Roberto Muller, former president of Reebok International and now president of a New York-based sports advisory company, says, "Brands now compete against each other at the Games almost to the extent that countries do, though for profits and market share rather than national pride."

Most athletes, of course, wear their national colors proudly, but their brand loyalty can run pretty deep, too, as became so apparent in 1992. That's when the major suspense in the one-sided men's basketball competition was not whether the US Dream Team would win the gold medal, but whether Michael Jordan, Charles Barkley, and other Nike-sponsored members would take the victory stand in Reebok garb.

At the last minute they agreed to do so, but in a compromising manner, covering up the Reebok logo even though Reebok was the sponsor of the US team.

"I found the conflicts between Reebok and Nike at the Olympics demeaning ..., but maybe the Games on that level are no longer demeanable," says Richard Lapchick, director of the Center for the Study of Sport in Society at Northeastern University in Boston. This embarrassing episode materialized partly because various Nike clients scratched out part of an agreement that said they would wear the official US garments in any victory ceremonies. The United States Olympic Committee, hoping to avoid another controversy, tried to close any loopholes. Michael Jordan, whose name is closely associated with Nike, is not on the team this time, but seven other Nike clients are.

Reebok has Shaquille O'Neal, who just signed a seven-year, $120 million contract with the Los Angeles Lakers, but the company has surprisingly made Dallas Cowboys running back Emmitt Smith a focus of its Olympic advertising. The rather whimsical campaign casts Smith as a strong lobbyist for adding football to the Olympics, a virtual impossibility given Olympic rules requiring broad international participation.

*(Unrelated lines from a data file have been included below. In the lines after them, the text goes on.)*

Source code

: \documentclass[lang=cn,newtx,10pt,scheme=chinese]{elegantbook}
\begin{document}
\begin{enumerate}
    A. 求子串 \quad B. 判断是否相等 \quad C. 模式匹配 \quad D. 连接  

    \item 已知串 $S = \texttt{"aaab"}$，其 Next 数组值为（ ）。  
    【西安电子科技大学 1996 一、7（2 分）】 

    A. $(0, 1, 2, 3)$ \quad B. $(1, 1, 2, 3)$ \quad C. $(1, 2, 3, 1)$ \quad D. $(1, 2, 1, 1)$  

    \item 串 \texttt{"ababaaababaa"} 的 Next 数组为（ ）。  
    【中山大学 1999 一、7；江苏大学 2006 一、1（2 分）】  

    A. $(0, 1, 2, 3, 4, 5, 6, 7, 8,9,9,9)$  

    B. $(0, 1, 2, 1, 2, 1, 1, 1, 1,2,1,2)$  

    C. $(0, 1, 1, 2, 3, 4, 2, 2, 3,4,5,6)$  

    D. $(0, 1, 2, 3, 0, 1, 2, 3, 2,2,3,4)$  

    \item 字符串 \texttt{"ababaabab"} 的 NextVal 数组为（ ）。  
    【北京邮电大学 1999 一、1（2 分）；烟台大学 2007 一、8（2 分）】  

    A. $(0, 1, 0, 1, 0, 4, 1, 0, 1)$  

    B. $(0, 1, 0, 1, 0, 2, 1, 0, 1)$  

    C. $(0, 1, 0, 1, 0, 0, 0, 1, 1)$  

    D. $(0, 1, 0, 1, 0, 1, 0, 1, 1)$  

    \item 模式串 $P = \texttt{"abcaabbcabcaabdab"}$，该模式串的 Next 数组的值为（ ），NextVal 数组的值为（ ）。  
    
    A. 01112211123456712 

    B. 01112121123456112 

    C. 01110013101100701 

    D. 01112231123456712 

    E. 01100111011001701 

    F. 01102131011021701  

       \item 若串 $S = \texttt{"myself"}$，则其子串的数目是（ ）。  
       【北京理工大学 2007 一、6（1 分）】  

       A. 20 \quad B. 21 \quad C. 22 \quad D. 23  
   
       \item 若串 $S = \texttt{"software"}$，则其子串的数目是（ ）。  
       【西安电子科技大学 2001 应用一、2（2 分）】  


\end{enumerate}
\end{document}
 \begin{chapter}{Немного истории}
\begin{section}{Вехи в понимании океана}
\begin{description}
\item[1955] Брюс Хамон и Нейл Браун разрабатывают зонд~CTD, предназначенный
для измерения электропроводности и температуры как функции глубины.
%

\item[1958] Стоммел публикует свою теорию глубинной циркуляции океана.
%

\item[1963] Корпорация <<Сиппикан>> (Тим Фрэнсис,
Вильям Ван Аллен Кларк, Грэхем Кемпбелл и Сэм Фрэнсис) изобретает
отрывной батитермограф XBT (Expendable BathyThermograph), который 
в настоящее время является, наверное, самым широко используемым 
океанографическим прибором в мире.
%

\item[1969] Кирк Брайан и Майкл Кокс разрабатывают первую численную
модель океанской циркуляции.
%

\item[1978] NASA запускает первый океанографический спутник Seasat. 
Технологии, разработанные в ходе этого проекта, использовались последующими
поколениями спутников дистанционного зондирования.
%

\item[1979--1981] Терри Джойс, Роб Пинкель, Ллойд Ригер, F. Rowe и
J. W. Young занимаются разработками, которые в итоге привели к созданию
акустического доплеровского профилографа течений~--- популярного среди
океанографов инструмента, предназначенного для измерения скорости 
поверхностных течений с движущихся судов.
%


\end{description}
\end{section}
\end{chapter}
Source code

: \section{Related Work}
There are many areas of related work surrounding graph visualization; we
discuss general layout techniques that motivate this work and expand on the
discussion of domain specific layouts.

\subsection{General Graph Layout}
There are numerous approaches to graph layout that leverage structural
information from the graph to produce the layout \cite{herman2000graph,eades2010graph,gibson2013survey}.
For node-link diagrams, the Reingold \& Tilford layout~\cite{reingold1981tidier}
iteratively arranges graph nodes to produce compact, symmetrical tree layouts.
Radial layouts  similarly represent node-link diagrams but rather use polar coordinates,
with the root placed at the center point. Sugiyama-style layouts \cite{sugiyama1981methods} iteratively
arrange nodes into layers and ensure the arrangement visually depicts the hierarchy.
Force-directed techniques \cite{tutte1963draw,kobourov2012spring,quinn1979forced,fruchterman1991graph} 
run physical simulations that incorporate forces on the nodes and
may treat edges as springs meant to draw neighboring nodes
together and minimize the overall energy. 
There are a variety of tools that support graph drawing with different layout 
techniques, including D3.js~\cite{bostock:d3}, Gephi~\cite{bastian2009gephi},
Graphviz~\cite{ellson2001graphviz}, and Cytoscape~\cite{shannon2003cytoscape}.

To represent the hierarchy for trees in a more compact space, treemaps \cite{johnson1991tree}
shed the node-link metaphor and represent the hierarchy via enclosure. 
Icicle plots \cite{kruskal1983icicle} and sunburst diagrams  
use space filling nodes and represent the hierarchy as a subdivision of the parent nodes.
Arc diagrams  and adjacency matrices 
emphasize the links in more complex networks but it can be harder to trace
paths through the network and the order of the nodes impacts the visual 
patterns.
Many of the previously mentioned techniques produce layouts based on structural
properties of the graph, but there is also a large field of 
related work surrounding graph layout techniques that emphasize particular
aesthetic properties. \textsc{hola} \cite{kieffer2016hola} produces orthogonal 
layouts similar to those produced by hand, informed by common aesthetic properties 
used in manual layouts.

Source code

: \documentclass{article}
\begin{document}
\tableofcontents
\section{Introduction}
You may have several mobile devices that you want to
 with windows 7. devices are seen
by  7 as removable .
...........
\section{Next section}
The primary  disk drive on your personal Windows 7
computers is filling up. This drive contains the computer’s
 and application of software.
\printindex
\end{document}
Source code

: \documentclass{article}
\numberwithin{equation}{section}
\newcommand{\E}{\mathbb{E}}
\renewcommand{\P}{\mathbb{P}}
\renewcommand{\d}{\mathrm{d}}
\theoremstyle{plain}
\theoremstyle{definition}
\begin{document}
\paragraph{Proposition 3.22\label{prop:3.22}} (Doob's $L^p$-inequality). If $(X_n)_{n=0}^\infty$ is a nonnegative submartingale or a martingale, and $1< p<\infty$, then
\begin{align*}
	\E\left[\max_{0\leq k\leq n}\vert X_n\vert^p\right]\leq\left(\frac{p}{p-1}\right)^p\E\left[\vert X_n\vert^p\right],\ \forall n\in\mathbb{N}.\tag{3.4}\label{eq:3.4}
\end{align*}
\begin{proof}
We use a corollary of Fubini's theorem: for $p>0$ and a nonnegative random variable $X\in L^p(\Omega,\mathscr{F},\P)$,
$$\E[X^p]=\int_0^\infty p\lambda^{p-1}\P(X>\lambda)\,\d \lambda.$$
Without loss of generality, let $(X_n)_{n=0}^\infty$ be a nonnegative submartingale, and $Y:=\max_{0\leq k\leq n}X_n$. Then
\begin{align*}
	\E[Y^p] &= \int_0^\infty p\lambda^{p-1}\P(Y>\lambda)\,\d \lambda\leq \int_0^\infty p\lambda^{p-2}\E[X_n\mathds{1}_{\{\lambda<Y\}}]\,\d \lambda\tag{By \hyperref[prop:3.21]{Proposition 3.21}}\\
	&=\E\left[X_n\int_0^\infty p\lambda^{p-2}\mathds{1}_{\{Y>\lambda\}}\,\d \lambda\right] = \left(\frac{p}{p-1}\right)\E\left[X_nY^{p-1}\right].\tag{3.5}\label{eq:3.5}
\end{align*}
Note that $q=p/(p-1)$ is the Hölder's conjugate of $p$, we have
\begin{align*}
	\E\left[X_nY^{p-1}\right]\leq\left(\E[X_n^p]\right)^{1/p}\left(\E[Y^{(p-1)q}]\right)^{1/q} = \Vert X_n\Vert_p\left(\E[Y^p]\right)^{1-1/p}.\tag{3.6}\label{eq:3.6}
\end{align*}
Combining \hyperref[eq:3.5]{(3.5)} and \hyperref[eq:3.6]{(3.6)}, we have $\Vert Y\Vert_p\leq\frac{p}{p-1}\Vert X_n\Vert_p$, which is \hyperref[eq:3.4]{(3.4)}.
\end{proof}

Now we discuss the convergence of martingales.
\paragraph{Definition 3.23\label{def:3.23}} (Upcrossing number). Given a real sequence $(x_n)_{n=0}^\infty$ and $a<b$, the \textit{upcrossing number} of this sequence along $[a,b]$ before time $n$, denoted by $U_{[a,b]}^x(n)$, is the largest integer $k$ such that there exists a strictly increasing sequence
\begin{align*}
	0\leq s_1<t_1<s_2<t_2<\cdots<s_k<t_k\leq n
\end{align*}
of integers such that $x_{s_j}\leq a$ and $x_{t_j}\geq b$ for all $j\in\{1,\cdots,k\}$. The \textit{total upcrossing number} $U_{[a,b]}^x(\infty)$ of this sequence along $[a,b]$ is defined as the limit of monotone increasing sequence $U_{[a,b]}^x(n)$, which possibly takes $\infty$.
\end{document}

What Smith represents is a proven winner, a Super Bowl champion, which is one way to avoid what happened to Reebok in 1992, when they staked their Olympic-related ad campaign to decathlete Dan O'Brien, who failed to make the American track and field team. As a result, the wind was knocked right out of the "Dan and Dave" advertising that centered on the rivalry between Reebok clients O'Brien and Dave Johnson. O'Brien has since jumped ship, signing with Nike. But he also pledges his allegiance to Visa, sponsors for many years of the US decathlon team.

"Visa's sponsorship makes the difference for a talented young guy who needs the money to reach his best," O'Brien is quoted in the Atlanta Journal-Constitution. "It works for the company because they have a relationship with a future star. It works for the athlete because he can spend his energy on becoming that star."

Although this appears a win-win situation, some worry about the future if companies copy Visa in adopting a group of athletes in essentially training.

Will too much allegiance to a corporation be healthy? That question could need answering sooner than later, if a bandwagon effect occurs.